▶ [What the exercise asks]
Going through the material below, please gather all lines with the word "group" in them.

▶ [Information]
◇ ◇ ◇ ◇

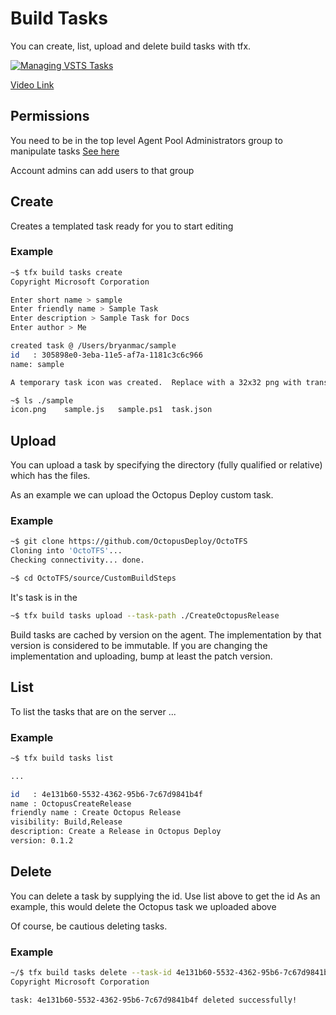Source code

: # Build Tasks

You can create, list, upload and delete build tasks with tfx.

[![Managing VSTS Tasks](http://img.youtube.com/vi/u_4ZJcEE3S4/0.jpg)](https://youtu.be/u_4ZJcEE3S4 "Managing VSTS Build Tasks")

[Video Link](https://youtu.be/u_4ZJcEE3S4)

## Permissions
You need to be in the top level Agent Pool Administrators group to manipulate tasks
[See here](https://msdn.microsoft.com/Library/vs/alm/Build/agents/admin)

Account admins can add users to that group

## Create

Creates a templated task ready for you to start editing

### Example
```bash
~$ tfx build tasks create
Copyright Microsoft Corporation

Enter short name > sample
Enter friendly name > Sample Task
Enter description > Sample Task for Docs
Enter author > Me

created task @ /Users/bryanmac/sample
id   : 305898e0-3eba-11e5-af7a-1181c3c6c966
name: sample

A temporary task icon was created.  Replace with a 32x32 png with transparencies

~$ ls ./sample
icon.png    sample.js   sample.ps1  task.json
```

## Upload

You can upload a task by specifying the directory (fully qualified or relative) which has the files.

As an example we can upload the Octopus Deploy custom task.  

### Example
```bash
~$ git clone https://github.com/OctopusDeploy/OctoTFS
Cloning into 'OctoTFS'...
Checking connectivity... done.

~$ cd OctoTFS/source/CustomBuildSteps
```

It's task is in the 

```bash
~$ tfx build tasks upload --task-path ./CreateOctopusRelease
```

Build tasks are cached by version on the agent. The implementation by that version is considered to be immutable. If you are changing the implementation and uploading, bump at least the patch version.

## List

To list the tasks that are on the server ...

### Example
```bash
~$ tfx build tasks list

...

id   : 4e131b60-5532-4362-95b6-7c67d9841b4f
name : OctopusCreateRelease
friendly name : Create Octopus Release
visibility: Build,Release
description: Create a Release in Octopus Deploy
version: 0.1.2

```

## Delete

You can delete a task by supplying the id.  Use list above to get the id
As an example, this would delete the Octopus task we uploaded above

Of course, be cautious deleting tasks.

### Example
```bash
~/$ tfx build tasks delete --task-id 4e131b60-5532-4362-95b6-7c67d9841b4f
Copyright Microsoft Corporation

task: 4e131b60-5532-4362-95b6-7c67d9841b4f deleted successfully!
```


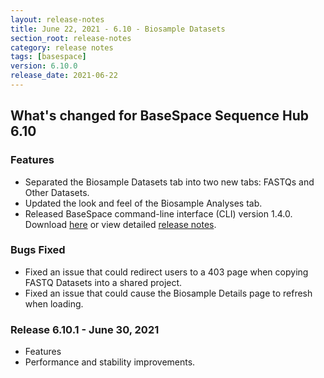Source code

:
 ```yaml
---
layout: release-notes
title: June 22, 2021 - 6.10 - Biosample Datasets
section_root: release-notes
category: release notes
tags: [basespace]
version: 6.10.0
release_date: 2021-06-22
---
```


## What's changed for BaseSpace Sequence Hub 6.10

### Features
 - Separated the Biosample Datasets tab into two new tabs: FASTQs and Other Datasets.
 - Updated the look and feel of the Biosample Analyses tab.
 - Released BaseSpace command-line interface (CLI) version 1.4.0. Download [here](https://launch.basespace.illumina.com/CLI/latest/latest.html) or view detailed [release notes](https://developer.basespace.illumina.com/docs/content/documentation/cli/cli-releasenotes).

### Bugs Fixed
 - Fixed an issue that could redirect users to a 403 page when copying FASTQ Datasets into a shared project.
 - Fixed an issue that could cause the Biosample Details page to refresh when loading.

### Release 6.10.1 - June 30, 2021
 - Features
  - Performance and stability improvements.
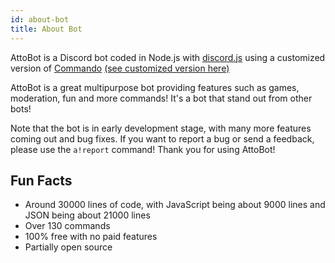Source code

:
 ```yaml
---
id: about-bot
title: About Bot
---
```

AttoBot is a Discord bot coded in Node.js with [discord.js](https://discord.js.org) using a customized version of [Commando](https://github.com/discordjs/Commando) [(see customized version here)](https://github.com/attobot-discord/Commando)

AttoBot is a great multipurpose bot providing features such as games, moderation, fun and more commands!
It's a bot that stand out from other bots!

Note that the bot is in early development stage, with many more features coming out and bug fixes. If you want to report a bug or send a feedback, please use the `a!report` command! Thank you for using AttoBot!

## Fun Facts
* Around 30000 lines of code, with JavaScript being about 9000 lines and JSON being about 21000 lines
* Over 130 commands
* 100% free with no paid features
* Partially open source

◇ ◇ ◇ ◇

▶ [Written solution]
You need to be in the top level Agent Pool Administrators group to manipulate tasks
Account admins can add users to that group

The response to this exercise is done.